The objects that adorn American homes are particularly interesting to Buckwalter, who paints domestic interiors and the sexual exploits that take place within them. The work in her recent exhibition at the Farnsworth Art Museum in Rockland, Maine, for example, was inspired by visits to female-owned homesteads in New England. Buckwalter, whose current show at the New York gallery Uffner & Liu runs through Nov. 1, has rejected many of the political and religious beliefs she grew up with as a member of a Methodist church in conservative Lancaster, Pa. But the decoys, carved from woods such as pine and white cedar, represent the parts of her upbringing she’s chosen to hold on to. They’re “a tether to my past self,” she says, “and my sense of home.”

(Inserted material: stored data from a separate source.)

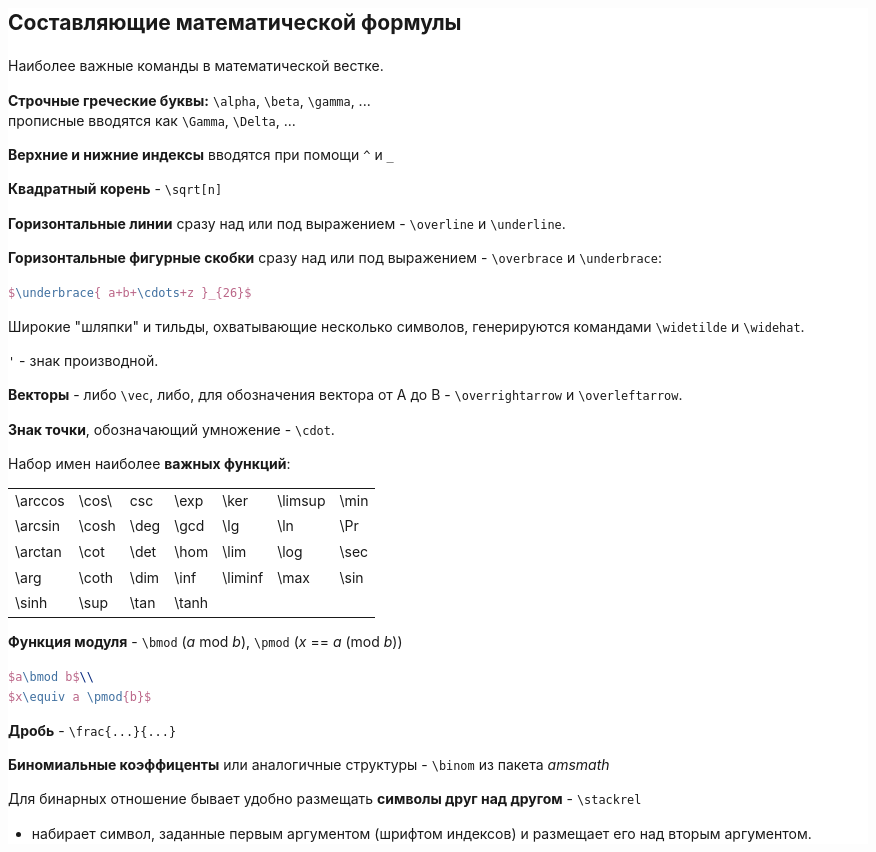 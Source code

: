 

## Составляющие математической формулы 
Наиболее важные команды в математической вестке.  

**Строчные греческие буквы:** `\alpha`, `\beta`, `\gamma`, ...  
прописные вводятся как `\Gamma`, `\Delta`, ...  

**Верхние и нижние индексы** вводятся при помощи `^` и `_`  

**Квадратный корень** - `\sqrt[n]`  

**Горизонтальные линии** сразу над или под выражением - `\overline` и
`\underline`.  

**Горизонтальные фигурные скобки** сразу над или под выражением -
`\overbrace` и `\underbrace`:  
```latex
$\underbrace{ a+b+\cdots+z }_{26}$
```

Широкие "шляпки" и тильды, охватывающие несколько символов, генерируются
командами `\widetilde` и `\widehat`.  

`'` - знак производной.  

**Векторы** - либо `\vec`, либо, для обозначения вектора от A до B -
`\overrightarrow` и `\overleftarrow`.  

**Знак точки**, обозначающий умножение - `\cdot`.  

Набор имен наиболее **важных функций**:  

|         |       |      |       |         |         |      |
| ---     | ---   | ---  | ---   | ---     | ---     | ---  |
| \arccos | \cos\ | csc  | \exp  | \ker    | \limsup | \min |
| \arcsin | \cosh | \deg | \gcd  | \lg     | \ln     | \Pr  |
| \arctan | \cot  | \det | \hom  | \lim    | \log    | \sec |
| \arg    | \coth | \dim | \inf  | \liminf | \max    | \sin |
| \sinh   | \sup  | \tan | \tanh |         |         |      |

**Функция модуля** - `\bmod` (_a_ mod _b_), `\pmod` (_x_ == _a_ (mod _b_))  
```latex
$a\bmod b$\\
$x\equiv a \pmod{b}$
```

**Дробь** - `\frac{...}{...}`  

**Биномиальные коэффиценты** или аналогичные структуры - `\binom` из
пакета _amsmath_  

Для бинарных отношение бывает удобно размещать **символы друг над другом** - `\stackrel`
- набирает символ, заданные первым аргументом (шрифтом индексов) и размещает его над
вторым аргументом.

The collection: Hand-carved bird decoys.
Number of pieces in the collection: 30.
Earliest acquisition: “My grandfather gave me my first carving, a songbird music box, when I was 5.”
Recent purchase: “A white cedar puffin, bought from a woodcarver in Lincolnville, Maine.”
One that got away: “A swan at an antique market in Brunswick. I didn’t know that I could justify spending $300 on a wooden swan.”
Most inexpensive: “A little pine loon around 3.5 inches long. It was maybe $20.”
Most precious: “A basswood avocet my dad made in 1986, the year before I was born. It was always on the shelf when I was growing up. He gifted it to me and my partner when we got married in 2020.”
Weirdest: “A pair of mergansers mounted onto a piece of driftwood. It’s one of my grandfather’s carvings from the late ’70s. It’s uncommon to have a pair, and this one is extra unusual: The female has a fish in her mouth.”
Longest sought-after: “A Canada goose my dad made. I remember ogling it when I was a kid. I love the tiny brushstrokes.”
Other collections: “A large library of erotic books that I use as reference material for my work: over 100 texts ranging from very academic to pornographic smut. It’s such a 180 from wooden ducks.”